- **Task item**
Your copy should repeat the data that follows exactly and contain no image.

Source texts of formatted documents
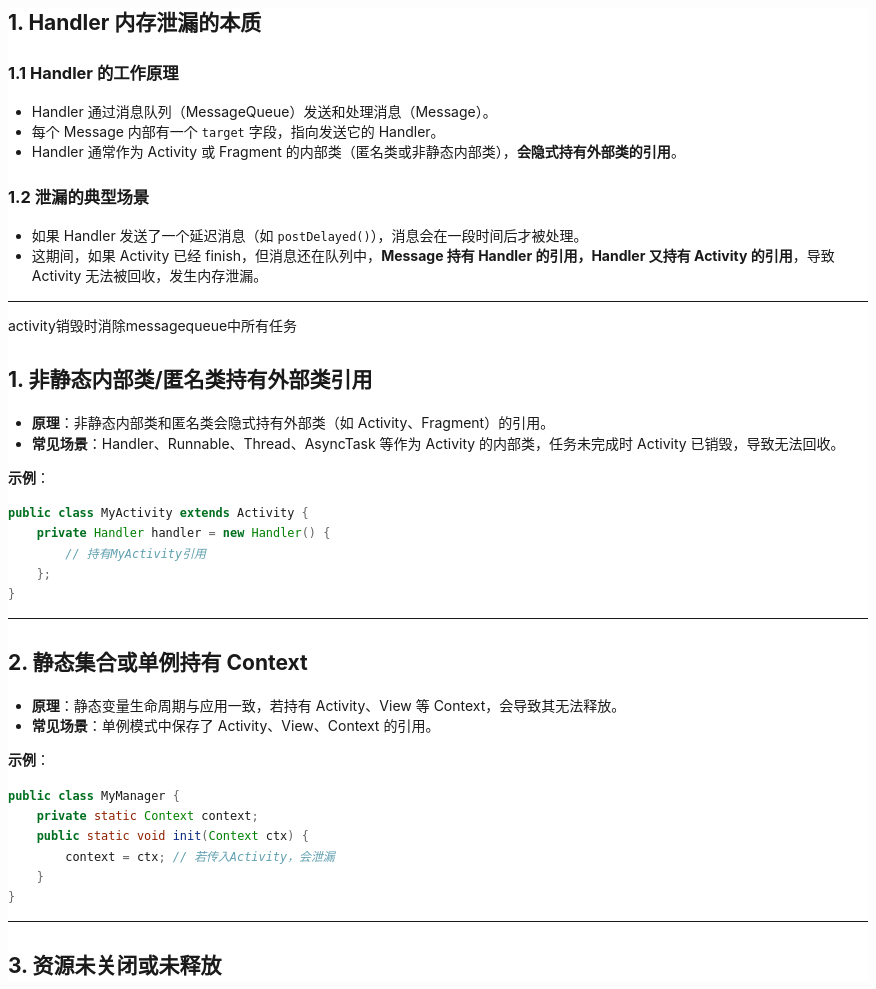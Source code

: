## 1. Handler 内存泄漏的本质

### 1.1 Handler 的工作原理

- Handler 通过消息队列（MessageQueue）发送和处理消息（Message）。
- 每个 Message 内部有一个 `target` 字段，指向发送它的 Handler。
- Handler 通常作为 Activity 或 Fragment 的内部类（匿名类或非静态内部类），**会隐式持有外部类的引用**。

### 1.2 泄漏的典型场景

- 如果 Handler 发送了一个延迟消息（如 `postDelayed()`），消息会在一段时间后才被处理。
- 这期间，如果 Activity 已经 finish，但消息还在队列中，**Message 持有 Handler 的引用，Handler 又持有 Activity 的引用**，导致 Activity 无法被回收，发生内存泄漏。

---

activity销毁时消除messagequeue中所有任务

## 1. 非静态内部类/匿名类持有外部类引用

- **原理**：非静态内部类和匿名类会隐式持有外部类（如 Activity、Fragment）的引用。
- **常见场景**：Handler、Runnable、Thread、AsyncTask 等作为 Activity 的内部类，任务未完成时 Activity 已销毁，导致无法回收。

**示例**：

```java
public class MyActivity extends Activity {
    private Handler handler = new Handler() {
        // 持有MyActivity引用
    };
}
```

---

## 2. 静态集合或单例持有 Context

- **原理**：静态变量生命周期与应用一致，若持有 Activity、View 等 Context，会导致其无法释放。
- **常见场景**：单例模式中保存了 Activity、View、Context 的引用。

**示例**：

```java
public class MyManager {
    private static Context context;
    public static void init(Context ctx) {
        context = ctx; // 若传入Activity，会泄漏
    }
}
```

---

## 3. 资源未关闭或未释放
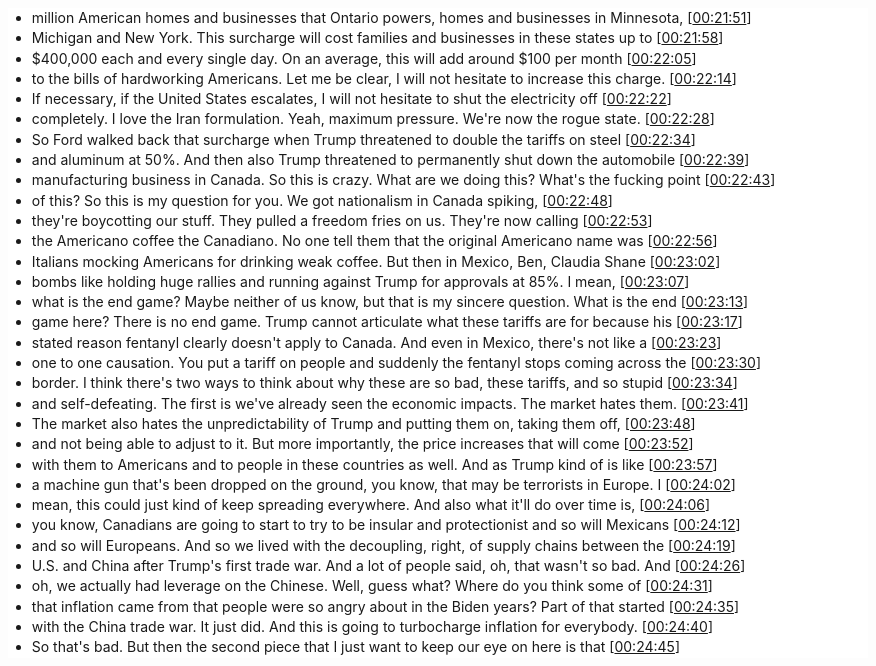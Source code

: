 *  million American homes and businesses that Ontario powers, homes and businesses in Minnesota, [[00:21:51](https://www.youtube.com/watch?v=QnlVL2mxKlA&t=1311.52s)]
*  Michigan and New York. This surcharge will cost families and businesses in these states up to [[00:21:58](https://www.youtube.com/watch?v=QnlVL2mxKlA&t=1318.16s)]
*  $400,000 each and every single day. On an average, this will add around $100 per month [[00:22:05](https://www.youtube.com/watch?v=QnlVL2mxKlA&t=1325.76s)]
*  to the bills of hardworking Americans. Let me be clear, I will not hesitate to increase this charge. [[00:22:14](https://www.youtube.com/watch?v=QnlVL2mxKlA&t=1334.0s)]
*  If necessary, if the United States escalates, I will not hesitate to shut the electricity off [[00:22:22](https://www.youtube.com/watch?v=QnlVL2mxKlA&t=1342.0s)]
*  completely. I love the Iran formulation. Yeah, maximum pressure. We're now the rogue state. [[00:22:28](https://www.youtube.com/watch?v=QnlVL2mxKlA&t=1348.8s)]
*  So Ford walked back that surcharge when Trump threatened to double the tariffs on steel [[00:22:34](https://www.youtube.com/watch?v=QnlVL2mxKlA&t=1354.7199999999998s)]
*  and aluminum at 50%. And then also Trump threatened to permanently shut down the automobile [[00:22:39](https://www.youtube.com/watch?v=QnlVL2mxKlA&t=1359.04s)]
*  manufacturing business in Canada. So this is crazy. What are we doing this? What's the fucking point [[00:22:43](https://www.youtube.com/watch?v=QnlVL2mxKlA&t=1363.4399999999998s)]
*  of this? So this is my question for you. We got nationalism in Canada spiking, [[00:22:48](https://www.youtube.com/watch?v=QnlVL2mxKlA&t=1368.4s)]
*  they're boycotting our stuff. They pulled a freedom fries on us. They're now calling [[00:22:53](https://www.youtube.com/watch?v=QnlVL2mxKlA&t=1373.1200000000001s)]
*  the Americano coffee the Canadiano. No one tell them that the original Americano name was [[00:22:56](https://www.youtube.com/watch?v=QnlVL2mxKlA&t=1376.88s)]
*  Italians mocking Americans for drinking weak coffee. But then in Mexico, Ben, Claudia Shane [[00:23:02](https://www.youtube.com/watch?v=QnlVL2mxKlA&t=1382.08s)]
*  bombs like holding huge rallies and running against Trump for approvals at 85%. I mean, [[00:23:07](https://www.youtube.com/watch?v=QnlVL2mxKlA&t=1387.6s)]
*  what is the end game? Maybe neither of us know, but that is my sincere question. What is the end [[00:23:13](https://www.youtube.com/watch?v=QnlVL2mxKlA&t=1393.1200000000001s)]
*  game here? There is no end game. Trump cannot articulate what these tariffs are for because his [[00:23:17](https://www.youtube.com/watch?v=QnlVL2mxKlA&t=1397.12s)]
*  stated reason fentanyl clearly doesn't apply to Canada. And even in Mexico, there's not like a [[00:23:23](https://www.youtube.com/watch?v=QnlVL2mxKlA&t=1403.76s)]
*  one to one causation. You put a tariff on people and suddenly the fentanyl stops coming across the [[00:23:30](https://www.youtube.com/watch?v=QnlVL2mxKlA&t=1410.1599999999999s)]
*  border. I think there's two ways to think about why these are so bad, these tariffs, and so stupid [[00:23:34](https://www.youtube.com/watch?v=QnlVL2mxKlA&t=1414.32s)]
*  and self-defeating. The first is we've already seen the economic impacts. The market hates them. [[00:23:41](https://www.youtube.com/watch?v=QnlVL2mxKlA&t=1421.12s)]
*  The market also hates the unpredictability of Trump and putting them on, taking them off, [[00:23:48](https://www.youtube.com/watch?v=QnlVL2mxKlA&t=1428.56s)]
*  and not being able to adjust to it. But more importantly, the price increases that will come [[00:23:52](https://www.youtube.com/watch?v=QnlVL2mxKlA&t=1432.0s)]
*  with them to Americans and to people in these countries as well. And as Trump kind of is like [[00:23:57](https://www.youtube.com/watch?v=QnlVL2mxKlA&t=1437.36s)]
*  a machine gun that's been dropped on the ground, you know, that may be terrorists in Europe. I [[00:24:02](https://www.youtube.com/watch?v=QnlVL2mxKlA&t=1442.9599999999998s)]
*  mean, this could just kind of keep spreading everywhere. And also what it'll do over time is, [[00:24:06](https://www.youtube.com/watch?v=QnlVL2mxKlA&t=1446.08s)]
*  you know, Canadians are going to start to try to be insular and protectionist and so will Mexicans [[00:24:12](https://www.youtube.com/watch?v=QnlVL2mxKlA&t=1452.6399999999999s)]
*  and so will Europeans. And so we lived with the decoupling, right, of supply chains between the [[00:24:19](https://www.youtube.com/watch?v=QnlVL2mxKlA&t=1459.12s)]
*  U.S. and China after Trump's first trade war. And a lot of people said, oh, that wasn't so bad. And [[00:24:26](https://www.youtube.com/watch?v=QnlVL2mxKlA&t=1466.56s)]
*  oh, we actually had leverage on the Chinese. Well, guess what? Where do you think some of [[00:24:31](https://www.youtube.com/watch?v=QnlVL2mxKlA&t=1471.92s)]
*  that inflation came from that people were so angry about in the Biden years? Part of that started [[00:24:35](https://www.youtube.com/watch?v=QnlVL2mxKlA&t=1475.68s)]
*  with the China trade war. It just did. And this is going to turbocharge inflation for everybody. [[00:24:40](https://www.youtube.com/watch?v=QnlVL2mxKlA&t=1480.72s)]
*  So that's bad. But then the second piece that I just want to keep our eye on here is that [[00:24:45](https://www.youtube.com/watch?v=QnlVL2mxKlA&t=1485.68s)]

- **Task output**
Source code

:## 1. Handler 内存泄漏的本质

### 1.1 Handler 的工作原理

- Handler 通过消息队列（MessageQueue）发送和处理消息（Message）。
- 每个 Message 内部有一个 `target` 字段，指向发送它的 Handler。
- Handler 通常作为 Activity 或 Fragment 的内部类（匿名类或非静态内部类），**会隐式持有外部类的引用**。

### 1.2 泄漏的典型场景

- 如果 Handler 发送了一个延迟消息（如 `postDelayed()`），消息会在一段时间后才被处理。
- 这期间，如果 Activity 已经 finish，但消息还在队列中，**Message 持有 Handler 的引用，Handler 又持有 Activity 的引用**，导致 Activity 无法被回收，发生内存泄漏。

---

activity销毁时消除messagequeue中所有任务

## 1. 非静态内部类/匿名类持有外部类引用

- **原理**：非静态内部类和匿名类会隐式持有外部类（如 Activity、Fragment）的引用。
- **常见场景**：Handler、Runnable、Thread、AsyncTask 等作为 Activity 的内部类，任务未完成时 Activity 已销毁，导致无法回收。

**示例**：

```java
public class MyActivity extends Activity {
    private Handler handler = new Handler() {
        // 持有MyActivity引用
    };
}
```

---

## 2. 静态集合或单例持有 Context

- **原理**：静态变量生命周期与应用一致，若持有 Activity、View 等 Context，会导致其无法释放。
- **常见场景**：单例模式中保存了 Activity、View、Context 的引用。

**示例**：

```java
public class MyManager {
    private static Context context;
    public static void init(Context ctx) {
        context = ctx; // 若传入Activity，会泄漏
    }
}
```

---

## 3. 资源未关闭或未释放
Source code

: *  million American homes and businesses that Ontario powers, homes and businesses in Minnesota, [[00:21:51](https://www.youtube.com/watch?v=QnlVL2mxKlA&t=1311.52s)]
*  Michigan and New York. This surcharge will cost families and businesses in these states up to [[00:21:58](https://www.youtube.com/watch?v=QnlVL2mxKlA&t=1318.16s)]
*  $400,000 each and every single day. On an average, this will add around $100 per month [[00:22:05](https://www.youtube.com/watch?v=QnlVL2mxKlA&t=1325.76s)]
*  to the bills of hardworking Americans. Let me be clear, I will not hesitate to increase this charge. [[00:22:14](https://www.youtube.com/watch?v=QnlVL2mxKlA&t=1334.0s)]
*  If necessary, if the United States escalates, I will not hesitate to shut the electricity off [[00:22:22](https://www.youtube.com/watch?v=QnlVL2mxKlA&t=1342.0s)]
*  completely. I love the Iran formulation. Yeah, maximum pressure. We're now the rogue state. [[00:22:28](https://www.youtube.com/watch?v=QnlVL2mxKlA&t=1348.8s)]
*  So Ford walked back that surcharge when Trump threatened to double the tariffs on steel [[00:22:34](https://www.youtube.com/watch?v=QnlVL2mxKlA&t=1354.7199999999998s)]
*  and aluminum at 50%. And then also Trump threatened to permanently shut down the automobile [[00:22:39](https://www.youtube.com/watch?v=QnlVL2mxKlA&t=1359.04s)]
*  manufacturing business in Canada. So this is crazy. What are we doing this? What's the fucking point [[00:22:43](https://www.youtube.com/watch?v=QnlVL2mxKlA&t=1363.4399999999998s)]
*  of this? So this is my question for you. We got nationalism in Canada spiking, [[00:22:48](https://www.youtube.com/watch?v=QnlVL2mxKlA&t=1368.4s)]
*  they're boycotting our stuff. They pulled a freedom fries on us. They're now calling [[00:22:53](https://www.youtube.com/watch?v=QnlVL2mxKlA&t=1373.1200000000001s)]
*  the Americano coffee the Canadiano. No one tell them that the original Americano name was [[00:22:56](https://www.youtube.com/watch?v=QnlVL2mxKlA&t=1376.88s)]
*  Italians mocking Americans for drinking weak coffee. But then in Mexico, Ben, Claudia Shane [[00:23:02](https://www.youtube.com/watch?v=QnlVL2mxKlA&t=1382.08s)]
*  bombs like holding huge rallies and running against Trump for approvals at 85%. I mean, [[00:23:07](https://www.youtube.com/watch?v=QnlVL2mxKlA&t=1387.6s)]
*  what is the end game? Maybe neither of us know, but that is my sincere question. What is the end [[00:23:13](https://www.youtube.com/watch?v=QnlVL2mxKlA&t=1393.1200000000001s)]
*  game here? There is no end game. Trump cannot articulate what these tariffs are for because his [[00:23:17](https://www.youtube.com/watch?v=QnlVL2mxKlA&t=1397.12s)]
*  stated reason fentanyl clearly doesn't apply to Canada. And even in Mexico, there's not like a [[00:23:23](https://www.youtube.com/watch?v=QnlVL2mxKlA&t=1403.76s)]
*  one to one causation. You put a tariff on people and suddenly the fentanyl stops coming across the [[00:23:30](https://www.youtube.com/watch?v=QnlVL2mxKlA&t=1410.1599999999999s)]
*  border. I think there's two ways to think about why these are so bad, these tariffs, and so stupid [[00:23:34](https://www.youtube.com/watch?v=QnlVL2mxKlA&t=1414.32s)]
*  and self-defeating. The first is we've already seen the economic impacts. The market hates them. [[00:23:41](https://www.youtube.com/watch?v=QnlVL2mxKlA&t=1421.12s)]
*  The market also hates the unpredictability of Trump and putting them on, taking them off, [[00:23:48](https://www.youtube.com/watch?v=QnlVL2mxKlA&t=1428.56s)]
*  and not being able to adjust to it. But more importantly, the price increases that will come [[00:23:52](https://www.youtube.com/watch?v=QnlVL2mxKlA&t=1432.0s)]
*  with them to Americans and to people in these countries as well. And as Trump kind of is like [[00:23:57](https://www.youtube.com/watch?v=QnlVL2mxKlA&t=1437.36s)]
*  a machine gun that's been dropped on the ground, you know, that may be terrorists in Europe. I [[00:24:02](https://www.youtube.com/watch?v=QnlVL2mxKlA&t=1442.9599999999998s)]
*  mean, this could just kind of keep spreading everywhere. And also what it'll do over time is, [[00:24:06](https://www.youtube.com/watch?v=QnlVL2mxKlA&t=1446.08s)]
*  you know, Canadians are going to start to try to be insular and protectionist and so will Mexicans [[00:24:12](https://www.youtube.com/watch?v=QnlVL2mxKlA&t=1452.6399999999999s)]
*  and so will Europeans. And so we lived with the decoupling, right, of supply chains between the [[00:24:19](https://www.youtube.com/watch?v=QnlVL2mxKlA&t=1459.12s)]
*  U.S. and China after Trump's first trade war. And a lot of people said, oh, that wasn't so bad. And [[00:24:26](https://www.youtube.com/watch?v=QnlVL2mxKlA&t=1466.56s)]
*  oh, we actually had leverage on the Chinese. Well, guess what? Where do you think some of [[00:24:31](https://www.youtube.com/watch?v=QnlVL2mxKlA&t=1471.92s)]
*  that inflation came from that people were so angry about in the Biden years? Part of that started [[00:24:35](https://www.youtube.com/watch?v=QnlVL2mxKlA&t=1475.68s)]
*  with the China trade war. It just did. And this is going to turbocharge inflation for everybody. [[00:24:40](https://www.youtube.com/watch?v=QnlVL2mxKlA&t=1480.72s)]
*  So that's bad. But then the second piece that I just want to keep our eye on here is that [[00:24:45](https://www.youtube.com/watch?v=QnlVL2mxKlA&t=1485.68s)]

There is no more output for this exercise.